Friday, 13 July 2012

Holywell

  Holywell in Flintshire, North Wales, has been unique as the one pilgrimage site that has continued  unbroken despite the reformation and the penal laws, and it was here by remarkable providence on May 27th 1844 that Teresa Higginson was born.  She was to be also baptised here on June 22nd 1844, feast of the martyrdom of St. Winefride, after a long hiatus due to the shortage of priests at the time.  Her mother Mary Higginson was ill when expecting her, and went on pilgrimage to the shrine of St. Winefride's well asking for the saint's intercession.   Teresa and her family all their lives had great devotion to St. Winefride, frequently coming again and again on pilgrimage, and it was in the well that her stigmata was first publicly noticed.


 St Winefride's Well first erupted at the spot where her would-be rapist Caradog cut off her head with his sword. Restored to life at the prayers of her uncle St Beuno, Winefride became a nun and abbess until her second death some 22 years later. The extraordinary and enduring personality of this 7th-century Welsh woman has meant that she has been venerated as a saint ever since the moment of her death. Since that time, too, her well at Holywell has been a place of pilgrimage, with many miracles of healing in the waters.  Above is the chapel and crypt that was erected in the early 16th century, and the more recent bath added.  Below is the statue of St. Winefride by the well.

 

During the reformation and penal times pilgrims surreptitiously came to visit and bathe at the well, despite the attempts of the authorities to stamp this out, making records of who came to stay at the local inns and why.  King James II and his wife came on pilgrimage here asking for the birth of an heir to the throne.  After emancipation the Catholic church was built a short distance from the well in the care of the Jesuits, and in the late 19th century it became a very popular pilgrimage site for Catholics in the Northern cities, coming over by the trainload, causing Holywell to be known as the Lourdes of Wales.
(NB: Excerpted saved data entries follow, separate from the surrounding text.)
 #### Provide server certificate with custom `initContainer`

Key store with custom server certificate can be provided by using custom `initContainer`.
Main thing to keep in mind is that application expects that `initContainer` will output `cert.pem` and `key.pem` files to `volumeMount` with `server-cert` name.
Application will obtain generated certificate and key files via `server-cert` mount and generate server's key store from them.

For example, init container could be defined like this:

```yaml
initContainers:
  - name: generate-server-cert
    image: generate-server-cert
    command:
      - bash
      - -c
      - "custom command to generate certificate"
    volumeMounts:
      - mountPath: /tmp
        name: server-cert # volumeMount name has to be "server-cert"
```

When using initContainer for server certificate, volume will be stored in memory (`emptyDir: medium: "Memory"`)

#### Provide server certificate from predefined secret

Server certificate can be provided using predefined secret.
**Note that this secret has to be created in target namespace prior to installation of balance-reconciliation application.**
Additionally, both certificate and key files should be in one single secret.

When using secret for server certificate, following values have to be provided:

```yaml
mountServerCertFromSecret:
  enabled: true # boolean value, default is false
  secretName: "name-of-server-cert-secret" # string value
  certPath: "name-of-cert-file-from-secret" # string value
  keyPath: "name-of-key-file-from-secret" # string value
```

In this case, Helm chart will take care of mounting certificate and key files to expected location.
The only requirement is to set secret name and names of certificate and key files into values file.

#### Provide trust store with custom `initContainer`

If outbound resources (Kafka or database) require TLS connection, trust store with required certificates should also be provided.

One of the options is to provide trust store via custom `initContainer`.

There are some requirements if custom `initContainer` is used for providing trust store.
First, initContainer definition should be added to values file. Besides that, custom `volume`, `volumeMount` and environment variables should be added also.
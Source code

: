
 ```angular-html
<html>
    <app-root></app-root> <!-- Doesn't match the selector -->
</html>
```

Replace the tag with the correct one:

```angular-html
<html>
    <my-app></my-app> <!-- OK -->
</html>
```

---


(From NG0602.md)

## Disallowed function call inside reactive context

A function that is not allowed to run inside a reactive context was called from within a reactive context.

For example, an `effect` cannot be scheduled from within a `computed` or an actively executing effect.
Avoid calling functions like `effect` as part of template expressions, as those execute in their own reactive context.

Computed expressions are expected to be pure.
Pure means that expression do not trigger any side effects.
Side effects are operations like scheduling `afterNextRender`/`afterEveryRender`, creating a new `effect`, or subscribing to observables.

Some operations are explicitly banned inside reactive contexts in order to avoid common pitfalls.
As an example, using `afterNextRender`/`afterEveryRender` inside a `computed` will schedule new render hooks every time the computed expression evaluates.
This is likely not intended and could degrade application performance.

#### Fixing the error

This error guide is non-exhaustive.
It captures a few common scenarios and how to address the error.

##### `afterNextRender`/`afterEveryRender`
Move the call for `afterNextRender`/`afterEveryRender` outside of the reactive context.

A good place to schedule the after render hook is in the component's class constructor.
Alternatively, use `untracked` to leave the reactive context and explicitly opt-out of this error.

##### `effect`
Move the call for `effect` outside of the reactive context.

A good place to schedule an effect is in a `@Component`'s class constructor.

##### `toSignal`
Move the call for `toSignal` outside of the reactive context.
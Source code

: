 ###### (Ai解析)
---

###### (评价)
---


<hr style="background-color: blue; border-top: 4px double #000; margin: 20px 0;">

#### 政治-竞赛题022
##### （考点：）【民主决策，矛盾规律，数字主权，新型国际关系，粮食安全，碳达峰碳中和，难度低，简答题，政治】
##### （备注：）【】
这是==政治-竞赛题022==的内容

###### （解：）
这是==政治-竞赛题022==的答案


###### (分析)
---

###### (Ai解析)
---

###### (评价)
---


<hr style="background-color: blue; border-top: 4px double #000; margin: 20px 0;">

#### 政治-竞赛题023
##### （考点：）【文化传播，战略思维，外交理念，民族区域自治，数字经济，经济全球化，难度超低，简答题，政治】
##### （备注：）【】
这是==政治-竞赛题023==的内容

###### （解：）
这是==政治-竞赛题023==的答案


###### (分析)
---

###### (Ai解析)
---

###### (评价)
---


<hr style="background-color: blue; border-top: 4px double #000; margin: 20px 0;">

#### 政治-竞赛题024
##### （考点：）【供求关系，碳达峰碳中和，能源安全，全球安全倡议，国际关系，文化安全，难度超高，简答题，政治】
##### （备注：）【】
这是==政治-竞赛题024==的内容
Unfortunately the shrine was to go into steady decline in the 20th century, and 1921 coal mining cut off the source of the spring.  A new source of water was found and to everyone's relief, miracles continued to happen as before.  To cater for sick pilgrims a hospice was opened in the the care of the Sisters of Charity of St. Paul.  This was to close in the 1990's, but thankfully the Brigittine Sisters took it over and restored it, where they now run an excellent guest and retreat house with daily mass, prayers and exposition of the Blessed Sacrament.

 

The Catholic parish church is now in the care of the Vocationalist fathers.  The main pilgrimages are the official pilgrimage on the Sunday nearest the feast of St. Winefride's martyrdom on June 22nd, and the Latin Mass Society pilgrimage around early July.